[[ SUPPLIED RECORDS open ]]

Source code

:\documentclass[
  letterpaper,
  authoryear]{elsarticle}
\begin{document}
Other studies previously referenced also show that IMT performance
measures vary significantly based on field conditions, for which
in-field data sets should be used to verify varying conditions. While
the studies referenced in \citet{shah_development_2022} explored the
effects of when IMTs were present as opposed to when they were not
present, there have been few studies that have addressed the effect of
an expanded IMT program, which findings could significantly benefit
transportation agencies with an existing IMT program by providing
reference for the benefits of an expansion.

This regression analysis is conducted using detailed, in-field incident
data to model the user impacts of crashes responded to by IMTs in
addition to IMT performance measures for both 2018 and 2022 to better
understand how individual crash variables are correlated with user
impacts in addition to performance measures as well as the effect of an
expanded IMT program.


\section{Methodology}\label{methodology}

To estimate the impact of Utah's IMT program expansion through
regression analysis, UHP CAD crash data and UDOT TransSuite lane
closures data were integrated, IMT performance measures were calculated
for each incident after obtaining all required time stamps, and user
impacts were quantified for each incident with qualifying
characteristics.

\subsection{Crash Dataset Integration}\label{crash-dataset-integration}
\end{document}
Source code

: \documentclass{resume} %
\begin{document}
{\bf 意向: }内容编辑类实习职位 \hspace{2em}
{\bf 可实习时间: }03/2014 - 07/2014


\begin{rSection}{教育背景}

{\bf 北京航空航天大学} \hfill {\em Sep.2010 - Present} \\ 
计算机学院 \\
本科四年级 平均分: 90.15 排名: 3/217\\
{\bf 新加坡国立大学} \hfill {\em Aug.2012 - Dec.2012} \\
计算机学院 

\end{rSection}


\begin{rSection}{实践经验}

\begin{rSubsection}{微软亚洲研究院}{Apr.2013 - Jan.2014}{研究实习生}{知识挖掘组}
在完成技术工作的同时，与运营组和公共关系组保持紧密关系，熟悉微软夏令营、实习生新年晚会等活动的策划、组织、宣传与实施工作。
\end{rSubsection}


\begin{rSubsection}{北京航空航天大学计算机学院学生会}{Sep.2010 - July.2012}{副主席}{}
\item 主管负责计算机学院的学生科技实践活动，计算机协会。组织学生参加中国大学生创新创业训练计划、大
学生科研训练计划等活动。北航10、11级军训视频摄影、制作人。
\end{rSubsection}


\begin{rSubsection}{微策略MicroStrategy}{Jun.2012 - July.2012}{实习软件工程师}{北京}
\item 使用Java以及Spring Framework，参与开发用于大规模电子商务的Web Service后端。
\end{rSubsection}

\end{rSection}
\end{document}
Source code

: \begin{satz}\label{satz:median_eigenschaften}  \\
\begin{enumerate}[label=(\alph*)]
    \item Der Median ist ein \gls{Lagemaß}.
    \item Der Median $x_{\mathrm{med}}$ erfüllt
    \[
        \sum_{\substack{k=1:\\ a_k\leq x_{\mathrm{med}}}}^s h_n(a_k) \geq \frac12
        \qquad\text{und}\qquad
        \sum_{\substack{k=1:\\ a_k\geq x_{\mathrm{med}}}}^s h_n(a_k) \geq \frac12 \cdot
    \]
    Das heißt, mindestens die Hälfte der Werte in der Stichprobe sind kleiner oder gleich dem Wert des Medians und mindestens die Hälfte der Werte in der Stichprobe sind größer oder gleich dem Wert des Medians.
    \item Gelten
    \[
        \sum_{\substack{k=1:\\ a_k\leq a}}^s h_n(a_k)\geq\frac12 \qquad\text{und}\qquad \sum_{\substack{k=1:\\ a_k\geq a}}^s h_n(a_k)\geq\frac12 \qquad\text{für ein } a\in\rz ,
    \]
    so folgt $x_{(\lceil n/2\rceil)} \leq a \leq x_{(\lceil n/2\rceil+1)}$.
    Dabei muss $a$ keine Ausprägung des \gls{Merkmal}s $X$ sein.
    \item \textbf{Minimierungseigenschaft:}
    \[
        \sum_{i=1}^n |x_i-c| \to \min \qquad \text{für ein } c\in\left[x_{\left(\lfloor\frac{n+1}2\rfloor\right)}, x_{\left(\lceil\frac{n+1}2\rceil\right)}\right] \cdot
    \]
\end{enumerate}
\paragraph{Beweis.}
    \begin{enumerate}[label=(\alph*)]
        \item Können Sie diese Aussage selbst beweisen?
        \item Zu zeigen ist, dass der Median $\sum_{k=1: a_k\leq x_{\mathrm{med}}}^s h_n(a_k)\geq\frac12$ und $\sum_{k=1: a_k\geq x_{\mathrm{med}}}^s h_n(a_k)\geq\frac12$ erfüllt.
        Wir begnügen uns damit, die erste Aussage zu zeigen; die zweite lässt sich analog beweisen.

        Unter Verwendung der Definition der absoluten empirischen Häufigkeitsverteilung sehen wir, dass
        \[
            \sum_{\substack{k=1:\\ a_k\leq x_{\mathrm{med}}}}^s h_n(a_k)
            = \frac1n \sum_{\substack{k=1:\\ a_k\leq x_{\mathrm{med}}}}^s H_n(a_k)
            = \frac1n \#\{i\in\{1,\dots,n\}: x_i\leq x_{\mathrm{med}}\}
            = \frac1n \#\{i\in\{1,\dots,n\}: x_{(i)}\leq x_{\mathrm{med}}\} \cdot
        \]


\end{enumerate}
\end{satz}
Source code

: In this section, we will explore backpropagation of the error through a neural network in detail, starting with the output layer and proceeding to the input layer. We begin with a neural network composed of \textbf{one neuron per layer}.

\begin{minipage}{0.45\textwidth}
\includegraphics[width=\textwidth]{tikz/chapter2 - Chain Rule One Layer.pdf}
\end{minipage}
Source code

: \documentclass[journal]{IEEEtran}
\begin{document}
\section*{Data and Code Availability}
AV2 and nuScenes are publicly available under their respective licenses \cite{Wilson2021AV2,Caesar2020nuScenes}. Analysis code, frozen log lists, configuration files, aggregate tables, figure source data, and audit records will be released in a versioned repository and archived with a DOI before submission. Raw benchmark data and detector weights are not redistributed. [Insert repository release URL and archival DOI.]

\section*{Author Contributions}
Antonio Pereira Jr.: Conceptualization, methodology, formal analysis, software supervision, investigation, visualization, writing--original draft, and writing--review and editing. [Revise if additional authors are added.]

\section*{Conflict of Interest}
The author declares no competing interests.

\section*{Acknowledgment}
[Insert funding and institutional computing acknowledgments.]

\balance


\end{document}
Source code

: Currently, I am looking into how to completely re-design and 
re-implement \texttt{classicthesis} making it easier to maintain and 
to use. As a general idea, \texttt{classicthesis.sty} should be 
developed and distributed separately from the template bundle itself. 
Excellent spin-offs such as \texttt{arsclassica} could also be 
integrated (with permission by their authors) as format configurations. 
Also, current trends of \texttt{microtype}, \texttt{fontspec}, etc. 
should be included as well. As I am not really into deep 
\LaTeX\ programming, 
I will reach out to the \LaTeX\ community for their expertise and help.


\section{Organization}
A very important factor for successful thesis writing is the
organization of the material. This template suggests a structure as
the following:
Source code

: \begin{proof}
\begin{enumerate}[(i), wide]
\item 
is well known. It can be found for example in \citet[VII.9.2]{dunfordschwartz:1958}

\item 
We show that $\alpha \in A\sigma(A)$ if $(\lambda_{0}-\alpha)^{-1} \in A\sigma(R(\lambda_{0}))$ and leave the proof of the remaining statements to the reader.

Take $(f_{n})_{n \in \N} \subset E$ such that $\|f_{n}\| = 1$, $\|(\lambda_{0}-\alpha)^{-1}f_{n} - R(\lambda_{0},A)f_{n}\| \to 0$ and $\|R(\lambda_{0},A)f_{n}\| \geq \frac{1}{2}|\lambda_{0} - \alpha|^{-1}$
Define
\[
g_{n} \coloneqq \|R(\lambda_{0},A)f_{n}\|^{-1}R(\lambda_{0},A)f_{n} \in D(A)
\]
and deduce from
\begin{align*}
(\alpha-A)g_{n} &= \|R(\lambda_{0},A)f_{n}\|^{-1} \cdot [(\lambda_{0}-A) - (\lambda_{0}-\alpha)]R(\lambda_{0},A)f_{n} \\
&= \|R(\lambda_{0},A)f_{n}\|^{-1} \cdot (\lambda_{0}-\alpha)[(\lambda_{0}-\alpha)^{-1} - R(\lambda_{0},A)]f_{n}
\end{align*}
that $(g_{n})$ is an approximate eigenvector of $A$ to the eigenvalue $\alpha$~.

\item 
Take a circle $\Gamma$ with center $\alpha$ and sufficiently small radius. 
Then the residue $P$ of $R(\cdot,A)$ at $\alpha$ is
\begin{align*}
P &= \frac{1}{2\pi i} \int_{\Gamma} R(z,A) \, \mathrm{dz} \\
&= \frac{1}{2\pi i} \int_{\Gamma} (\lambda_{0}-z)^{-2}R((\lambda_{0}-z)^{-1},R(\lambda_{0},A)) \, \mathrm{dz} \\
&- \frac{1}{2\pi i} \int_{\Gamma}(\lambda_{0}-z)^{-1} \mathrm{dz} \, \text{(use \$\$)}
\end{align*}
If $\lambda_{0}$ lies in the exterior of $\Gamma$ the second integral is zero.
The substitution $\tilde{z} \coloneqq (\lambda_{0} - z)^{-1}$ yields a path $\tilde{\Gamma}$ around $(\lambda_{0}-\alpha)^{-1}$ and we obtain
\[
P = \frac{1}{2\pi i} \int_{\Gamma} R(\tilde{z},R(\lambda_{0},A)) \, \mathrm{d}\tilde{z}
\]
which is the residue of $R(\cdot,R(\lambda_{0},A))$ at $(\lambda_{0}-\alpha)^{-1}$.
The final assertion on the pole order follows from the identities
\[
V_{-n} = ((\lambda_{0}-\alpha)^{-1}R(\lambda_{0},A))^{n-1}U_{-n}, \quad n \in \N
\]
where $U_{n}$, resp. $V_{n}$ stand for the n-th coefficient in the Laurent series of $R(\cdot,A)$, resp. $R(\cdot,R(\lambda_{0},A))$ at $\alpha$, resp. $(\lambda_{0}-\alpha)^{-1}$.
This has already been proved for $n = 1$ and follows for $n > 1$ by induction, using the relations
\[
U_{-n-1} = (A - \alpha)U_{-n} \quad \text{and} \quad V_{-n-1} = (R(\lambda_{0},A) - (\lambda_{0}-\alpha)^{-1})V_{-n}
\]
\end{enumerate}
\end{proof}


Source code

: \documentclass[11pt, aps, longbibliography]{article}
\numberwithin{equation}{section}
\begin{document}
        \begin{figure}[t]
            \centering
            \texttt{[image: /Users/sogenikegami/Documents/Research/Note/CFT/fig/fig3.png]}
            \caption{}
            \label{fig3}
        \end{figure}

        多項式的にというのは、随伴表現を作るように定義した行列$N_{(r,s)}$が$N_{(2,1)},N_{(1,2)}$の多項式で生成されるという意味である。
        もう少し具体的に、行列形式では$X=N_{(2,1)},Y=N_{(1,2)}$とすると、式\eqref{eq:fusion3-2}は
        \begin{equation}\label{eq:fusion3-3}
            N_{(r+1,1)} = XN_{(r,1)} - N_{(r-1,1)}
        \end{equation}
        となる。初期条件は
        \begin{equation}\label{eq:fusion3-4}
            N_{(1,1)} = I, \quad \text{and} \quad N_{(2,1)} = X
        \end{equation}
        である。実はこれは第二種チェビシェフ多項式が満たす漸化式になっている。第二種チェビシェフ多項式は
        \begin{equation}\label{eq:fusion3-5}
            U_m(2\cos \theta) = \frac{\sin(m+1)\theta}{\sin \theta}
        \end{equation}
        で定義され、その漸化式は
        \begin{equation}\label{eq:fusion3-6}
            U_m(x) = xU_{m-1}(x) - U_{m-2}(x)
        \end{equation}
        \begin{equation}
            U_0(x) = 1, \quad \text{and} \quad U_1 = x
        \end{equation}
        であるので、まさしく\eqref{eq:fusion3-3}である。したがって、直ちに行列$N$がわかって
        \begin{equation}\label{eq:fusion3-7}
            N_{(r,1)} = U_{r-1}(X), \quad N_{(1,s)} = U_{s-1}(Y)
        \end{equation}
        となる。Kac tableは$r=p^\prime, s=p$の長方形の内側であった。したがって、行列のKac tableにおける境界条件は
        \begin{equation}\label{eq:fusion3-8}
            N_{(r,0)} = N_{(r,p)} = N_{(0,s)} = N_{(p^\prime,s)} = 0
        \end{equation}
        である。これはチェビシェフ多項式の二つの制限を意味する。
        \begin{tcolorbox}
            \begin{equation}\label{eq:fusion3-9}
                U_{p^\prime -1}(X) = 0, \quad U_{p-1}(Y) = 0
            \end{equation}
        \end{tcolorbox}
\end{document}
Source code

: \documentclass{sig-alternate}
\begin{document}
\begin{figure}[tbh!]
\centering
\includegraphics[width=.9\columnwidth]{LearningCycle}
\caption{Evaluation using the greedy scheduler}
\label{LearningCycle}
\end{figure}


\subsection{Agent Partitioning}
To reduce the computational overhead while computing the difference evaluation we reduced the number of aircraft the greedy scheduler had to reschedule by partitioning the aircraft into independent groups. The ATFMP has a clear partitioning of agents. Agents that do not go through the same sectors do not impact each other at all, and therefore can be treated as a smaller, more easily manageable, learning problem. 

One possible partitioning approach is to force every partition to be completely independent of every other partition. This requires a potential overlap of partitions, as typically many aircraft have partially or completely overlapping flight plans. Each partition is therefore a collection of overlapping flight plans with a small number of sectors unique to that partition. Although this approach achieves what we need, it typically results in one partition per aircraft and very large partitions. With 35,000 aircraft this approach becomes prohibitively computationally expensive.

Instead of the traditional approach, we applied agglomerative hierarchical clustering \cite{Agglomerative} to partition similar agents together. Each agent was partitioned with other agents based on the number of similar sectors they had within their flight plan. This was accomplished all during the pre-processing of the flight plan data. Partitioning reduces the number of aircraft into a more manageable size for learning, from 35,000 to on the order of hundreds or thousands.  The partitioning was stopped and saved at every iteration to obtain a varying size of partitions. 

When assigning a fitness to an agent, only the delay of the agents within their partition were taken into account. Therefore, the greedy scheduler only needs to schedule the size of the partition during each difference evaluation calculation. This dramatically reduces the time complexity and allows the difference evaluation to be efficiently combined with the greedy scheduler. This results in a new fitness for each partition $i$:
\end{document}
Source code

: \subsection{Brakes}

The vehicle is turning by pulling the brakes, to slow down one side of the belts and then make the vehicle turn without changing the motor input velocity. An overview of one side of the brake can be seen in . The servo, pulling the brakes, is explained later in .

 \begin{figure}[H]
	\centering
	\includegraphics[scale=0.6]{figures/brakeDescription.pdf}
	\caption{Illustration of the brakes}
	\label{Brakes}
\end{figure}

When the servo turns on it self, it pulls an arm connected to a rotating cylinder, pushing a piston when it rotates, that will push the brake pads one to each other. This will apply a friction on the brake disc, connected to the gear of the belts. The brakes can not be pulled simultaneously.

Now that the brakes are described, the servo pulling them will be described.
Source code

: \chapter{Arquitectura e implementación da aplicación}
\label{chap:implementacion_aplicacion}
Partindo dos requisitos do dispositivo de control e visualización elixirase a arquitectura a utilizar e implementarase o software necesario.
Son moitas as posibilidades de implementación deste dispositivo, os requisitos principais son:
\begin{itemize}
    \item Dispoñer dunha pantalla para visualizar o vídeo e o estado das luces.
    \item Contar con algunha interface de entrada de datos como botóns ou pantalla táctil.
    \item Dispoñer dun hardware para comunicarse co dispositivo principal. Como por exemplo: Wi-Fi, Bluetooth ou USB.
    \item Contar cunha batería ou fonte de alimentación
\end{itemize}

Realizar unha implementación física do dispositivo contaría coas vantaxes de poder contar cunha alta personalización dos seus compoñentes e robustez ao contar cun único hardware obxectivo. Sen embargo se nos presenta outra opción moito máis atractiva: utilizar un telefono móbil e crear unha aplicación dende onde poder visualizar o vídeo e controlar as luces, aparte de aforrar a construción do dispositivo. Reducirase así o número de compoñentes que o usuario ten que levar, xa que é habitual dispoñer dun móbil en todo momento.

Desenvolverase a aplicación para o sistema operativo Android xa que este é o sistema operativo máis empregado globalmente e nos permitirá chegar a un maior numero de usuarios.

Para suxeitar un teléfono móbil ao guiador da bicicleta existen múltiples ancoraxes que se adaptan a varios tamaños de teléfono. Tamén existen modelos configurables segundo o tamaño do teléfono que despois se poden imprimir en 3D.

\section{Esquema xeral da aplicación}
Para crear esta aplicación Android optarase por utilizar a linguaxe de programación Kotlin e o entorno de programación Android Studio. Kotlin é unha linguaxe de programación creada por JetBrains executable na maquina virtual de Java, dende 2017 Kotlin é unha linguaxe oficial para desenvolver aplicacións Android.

[[ SUPPLIED RECORDS closed ]]

PROBLEM TO WORK ON:
Copy out each line of the material that holds the word "should".

ANSWER TO THIS EXERCISE:
in-field data sets should be used to verify varying conditions. While
to use. As a general idea, \texttt{classicthesis.sty} should be 
should be included as well. As I am not really into deep 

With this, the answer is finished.